Because the psychological security of a country being in the EU will outweigh many of the cost disadvantages for business.
Even the worst-case scenario investment predictions show very impressive amounts of money being injected into the Eastern Eight
Business investors like stability and predictability only slightly less than they like low operational costs and special investment incentives.
And here's another reason to inspire confidence that EU membership will deliver when it comes to property investment.
Latio, the oldest and most respected real estate agency in Latvia, found that apartment prices in Old Riga leapt by approximately 10 per cent in the month right after the positive vote by Latvians to join the EU.
What better indicator could there be that confidence - which is what ultimately fuels the property market anywhere - will continue to be boosted by EU membership?
Interestingly, Latio, in the same report, also makes the point that one of the factors holding back foreign investors in Latvia's property market is 'lack of information'.
This applies, to a greater or lesser degree, to all of the Eastern Eight.
So how do the Eastern Eight stack up versus the established property investment countries
There is no doubt that most people would regard these countries warily as investment targets and anyone buying property there will probably be thought of as something of a pioneer. The key factor here is, of course, uncertainty.

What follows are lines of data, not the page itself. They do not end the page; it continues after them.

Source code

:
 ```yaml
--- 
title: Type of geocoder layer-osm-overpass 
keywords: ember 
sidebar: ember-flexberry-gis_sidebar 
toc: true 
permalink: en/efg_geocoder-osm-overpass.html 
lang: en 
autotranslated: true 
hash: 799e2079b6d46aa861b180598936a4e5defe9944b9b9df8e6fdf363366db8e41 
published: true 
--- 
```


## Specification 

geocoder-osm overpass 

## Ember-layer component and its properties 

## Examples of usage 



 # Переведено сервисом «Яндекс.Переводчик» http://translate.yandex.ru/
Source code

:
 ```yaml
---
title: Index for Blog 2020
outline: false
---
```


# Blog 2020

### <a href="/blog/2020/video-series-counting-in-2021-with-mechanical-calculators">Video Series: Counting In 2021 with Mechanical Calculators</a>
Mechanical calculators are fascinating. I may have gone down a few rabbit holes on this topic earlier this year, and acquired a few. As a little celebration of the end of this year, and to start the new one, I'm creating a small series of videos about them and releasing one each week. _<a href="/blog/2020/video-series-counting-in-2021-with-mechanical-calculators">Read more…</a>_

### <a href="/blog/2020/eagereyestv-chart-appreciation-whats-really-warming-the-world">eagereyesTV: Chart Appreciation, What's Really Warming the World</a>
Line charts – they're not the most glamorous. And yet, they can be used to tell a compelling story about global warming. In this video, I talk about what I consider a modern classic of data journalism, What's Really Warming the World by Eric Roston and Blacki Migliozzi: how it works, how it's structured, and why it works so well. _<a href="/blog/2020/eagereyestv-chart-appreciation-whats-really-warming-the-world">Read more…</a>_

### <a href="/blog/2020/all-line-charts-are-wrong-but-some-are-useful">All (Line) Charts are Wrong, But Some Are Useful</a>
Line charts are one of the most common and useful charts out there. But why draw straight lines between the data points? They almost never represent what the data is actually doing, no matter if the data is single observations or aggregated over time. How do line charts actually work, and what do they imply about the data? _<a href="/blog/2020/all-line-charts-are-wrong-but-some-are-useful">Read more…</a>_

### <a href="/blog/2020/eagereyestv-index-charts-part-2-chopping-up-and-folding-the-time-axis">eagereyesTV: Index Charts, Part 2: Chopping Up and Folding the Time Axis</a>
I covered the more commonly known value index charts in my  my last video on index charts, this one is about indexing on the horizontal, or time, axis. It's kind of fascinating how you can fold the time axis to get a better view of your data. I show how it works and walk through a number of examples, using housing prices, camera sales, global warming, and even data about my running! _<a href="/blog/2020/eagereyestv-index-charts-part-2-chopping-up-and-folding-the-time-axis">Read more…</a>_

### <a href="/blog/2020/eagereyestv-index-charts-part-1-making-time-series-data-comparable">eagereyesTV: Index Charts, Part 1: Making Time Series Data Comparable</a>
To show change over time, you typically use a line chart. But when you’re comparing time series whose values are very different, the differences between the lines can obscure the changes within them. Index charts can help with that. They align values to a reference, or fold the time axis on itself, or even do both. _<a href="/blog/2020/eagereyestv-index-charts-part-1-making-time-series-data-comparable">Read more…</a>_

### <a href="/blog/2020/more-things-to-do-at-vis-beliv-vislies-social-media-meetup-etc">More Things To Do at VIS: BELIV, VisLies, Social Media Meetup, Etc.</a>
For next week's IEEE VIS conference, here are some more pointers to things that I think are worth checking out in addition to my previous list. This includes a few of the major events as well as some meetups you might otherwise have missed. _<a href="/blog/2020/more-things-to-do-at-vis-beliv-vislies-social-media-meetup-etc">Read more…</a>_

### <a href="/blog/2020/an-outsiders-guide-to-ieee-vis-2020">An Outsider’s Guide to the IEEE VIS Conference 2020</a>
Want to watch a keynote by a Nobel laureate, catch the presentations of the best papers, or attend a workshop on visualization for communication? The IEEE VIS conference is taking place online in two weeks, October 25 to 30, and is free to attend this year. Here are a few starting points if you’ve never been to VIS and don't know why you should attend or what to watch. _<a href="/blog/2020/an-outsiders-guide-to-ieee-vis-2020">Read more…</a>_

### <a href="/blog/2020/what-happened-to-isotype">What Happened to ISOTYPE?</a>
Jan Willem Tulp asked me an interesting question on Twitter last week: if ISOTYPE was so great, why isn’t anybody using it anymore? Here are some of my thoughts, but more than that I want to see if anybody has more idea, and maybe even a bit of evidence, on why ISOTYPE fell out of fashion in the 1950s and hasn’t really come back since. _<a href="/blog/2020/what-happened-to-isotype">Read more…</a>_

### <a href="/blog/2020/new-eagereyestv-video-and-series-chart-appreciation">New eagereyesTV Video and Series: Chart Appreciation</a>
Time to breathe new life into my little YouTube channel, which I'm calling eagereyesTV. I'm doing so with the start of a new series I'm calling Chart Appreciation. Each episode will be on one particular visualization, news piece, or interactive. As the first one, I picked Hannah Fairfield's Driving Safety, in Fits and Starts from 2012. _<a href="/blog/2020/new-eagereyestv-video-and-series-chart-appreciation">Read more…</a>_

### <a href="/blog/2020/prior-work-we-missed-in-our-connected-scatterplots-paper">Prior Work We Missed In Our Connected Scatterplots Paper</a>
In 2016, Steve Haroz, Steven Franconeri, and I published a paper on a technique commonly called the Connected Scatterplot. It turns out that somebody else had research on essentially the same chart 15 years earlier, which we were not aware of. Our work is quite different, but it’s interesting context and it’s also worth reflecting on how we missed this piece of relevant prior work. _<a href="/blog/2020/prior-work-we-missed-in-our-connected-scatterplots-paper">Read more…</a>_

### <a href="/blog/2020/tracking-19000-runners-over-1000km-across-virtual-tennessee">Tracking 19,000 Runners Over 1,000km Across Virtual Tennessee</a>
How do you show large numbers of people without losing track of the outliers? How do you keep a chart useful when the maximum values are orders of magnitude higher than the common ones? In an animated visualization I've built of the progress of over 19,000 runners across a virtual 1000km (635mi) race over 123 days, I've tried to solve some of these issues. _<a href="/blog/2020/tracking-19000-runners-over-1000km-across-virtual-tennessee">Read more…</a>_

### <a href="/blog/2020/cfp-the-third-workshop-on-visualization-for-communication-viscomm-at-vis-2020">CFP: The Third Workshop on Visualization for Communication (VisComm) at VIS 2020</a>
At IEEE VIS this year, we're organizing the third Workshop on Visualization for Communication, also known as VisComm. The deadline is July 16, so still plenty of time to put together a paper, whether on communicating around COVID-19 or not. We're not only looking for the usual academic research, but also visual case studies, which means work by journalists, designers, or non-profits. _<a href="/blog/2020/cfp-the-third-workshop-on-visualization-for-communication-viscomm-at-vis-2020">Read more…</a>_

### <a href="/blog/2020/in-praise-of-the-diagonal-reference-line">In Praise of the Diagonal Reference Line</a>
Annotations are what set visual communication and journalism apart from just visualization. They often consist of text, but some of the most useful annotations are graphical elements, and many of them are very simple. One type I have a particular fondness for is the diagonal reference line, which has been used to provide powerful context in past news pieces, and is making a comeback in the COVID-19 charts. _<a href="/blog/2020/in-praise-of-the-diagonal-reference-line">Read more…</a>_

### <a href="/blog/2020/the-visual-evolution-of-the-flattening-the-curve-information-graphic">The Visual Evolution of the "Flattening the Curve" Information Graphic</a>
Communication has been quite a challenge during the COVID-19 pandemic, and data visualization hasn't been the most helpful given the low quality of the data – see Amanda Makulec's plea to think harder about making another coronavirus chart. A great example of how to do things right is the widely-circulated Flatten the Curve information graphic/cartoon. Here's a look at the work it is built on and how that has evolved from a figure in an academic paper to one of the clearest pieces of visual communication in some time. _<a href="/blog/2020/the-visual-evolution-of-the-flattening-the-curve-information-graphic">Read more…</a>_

Investors, for the most part, feel safer and more certain about what is familiar. Second property buys by foreigners in Spain, Portugal, France, and Italy - to name only the most popular countries in Europe - are now very common.
Certainly, buying as a foreigner in Spain and so forth is anything but risk-free, and yet it probably feels less risky than buying in Eastern Europe.
The truth is that the risk in most of the Eastern European countries is probably only marginally greater than in the more established markets.
And yet, the potential returns are substantially greater!
The 'marginally greater risk' view will be true if you stick to the areas of the country in which dealing in real estate is the most established - in reality this will often mean the big cities.
The other reason why the risk is not as high as our perception might expect is because these countries are in the European Union and EU laws and jurisdiction now apply.
This will undoubtedly give comfort to the more nervous investor.